Finally, this point of view enables Koontz to enter the mind of the creature and, in doing so, to construct a mentality that is a composite of all the minds it has absorbed. The only other possibility for such a broad point of view in Phantoms would be third-person limited (in which one character tells the story from the third-person point of view and the reader sees only what that character sees), with the point of view shared among many different characters. But this would be cumbersome for the reader to follow, since there are so many characters. There are just too many isolated but significant incidents involving different people to make third-person limited a practical choice, especially considering that some of these incidents are known only to the person involved and, for plot reasons, cannot be discussed. The geneticist Sara Yamaguchi, for instance, cannot explain to the other characters her plan for destroying the monster, since it is essential to the plan that it be kept secret. The monster overhears everything that goes on in the town, and if Sara were to discuss her idea with anyone, the creature would kill her before she had a chance to implement it. In contrast, the use of the omniscient point of view allows the reader to know what it is that Sara is trying to do even though none of the characters know this.

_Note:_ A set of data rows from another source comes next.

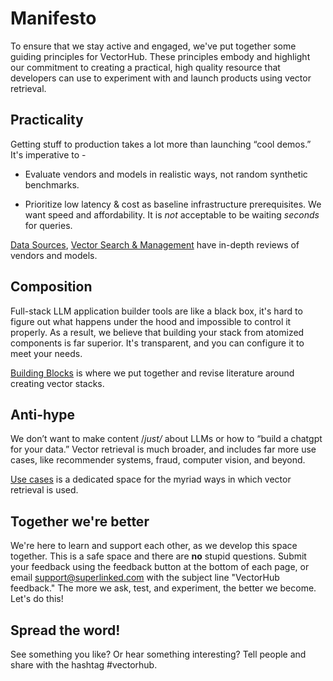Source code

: # Manifesto

To ensure that we stay active and engaged, we've put together some guiding principles for VectorHub. These principles embody and highlight our commitment to creating a practical, high quality resource that developers can use to experiment with and launch products using vector retrieval. 

## Practicality

Getting stuff to production takes a lot more than launching “cool demos.” It's imperative to - 

* Evaluate vendors and models in realistic ways, not random synthetic benchmarks.

* Prioritize low latency & cost as baseline infrastructure prerequisites. We want speed and affordability. It is _not_ acceptable to be waiting *seconds* for queries.

[Data Sources](building_blocks/data_sources/readme.md), [Vector Search & Management](building_blocks/vector_search/readme.md) have in-depth reviews of vendors and models.

## Composition

Full-stack LLM application builder tools are like a black box, it's hard to figure out what happens under the hood and impossible to control it properly. As a result, we believe that building your stack from atomized components is far superior. It's transparent, and you can configure it to meet your needs.

[Building Blocks](building_blocks/readme.md) is where we put together and revise literature around creating vector stacks.

## Anti-hype

We don’t want to make content /*just/* about LLMs or how to “build a chatgpt for your data.” Vector retrieval is much broader, and includes far more use cases, like recommender systems, fraud, computer vision, and beyond.

[Use cases](use_cases/readme.md) is a dedicated space for the myriad ways in which vector retrieval is used.

## Together we're better

We're here to learn and support each other, as we develop this space together. This is a safe space and there are **no** stupid questions. Submit your feedback using the feedback button at the bottom of each page, or email support@superlinked.com with the subject line "VectorHub feedback." The more we ask, test, and experiment, the better we become. Let's do this!

## Spread the word!

See something you like? Or hear something interesting? Tell people and share with the hashtag #vectorhub.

It increases tension as we hold our breaths in the hope that the creature cannot read Sara's mind and that none of the others will ask questions that will make It suspicious of her requests for numerous supplies.

THEMATIC ISSUES

In Phantoms, the reader notices over and over the countless references to Satanic imagery and to evil as an actual and eternal entity. Characters who come into contact with the creature are struck by an overwhelming sense of evil, even when that contact is only through an open telephone line on which the creature says nothing, but just listens. When Lisa Paige looks into the eyes of one of the creature's victims, she compares it to looking into a chamber of hell. Tal Whitman, who believes that there is power in being a good, responsible person, begins to doubt that belief when he comes into contact with the creature, who seems to him to represent undefeatable evil. One of the CBW men who will be killed by the creature in a tunnel imagines the tunnel as an entrance to hell, and when he looks at the exit to the tunnel, an exit he will never reach, it looks to him like a church window; just before he dies, he specifically refers to the creature as the devil. Timothy Flyte tells his publisher that the creature, The Ancient Enemy, was identified by American Indians with their concept of Satan. The creature tells Sara Yamaguchi and Bryce Hammond that It is all the demons of hell, and lists them by name. Perhaps most terrifying of all, when the creature kills a priest in the small Catholic church in Snowfield, It does not absorb him as It has done with its other victims but instead, in a scene of absolute blasphemy, It crucifies him, nailing him to the cross over the figure of Christ. The message here seems overwhelming that The Ancient Enemy is Satan, God's fallen angel who has existed for all time and who will exist even beyond time since, like God, he is eternal.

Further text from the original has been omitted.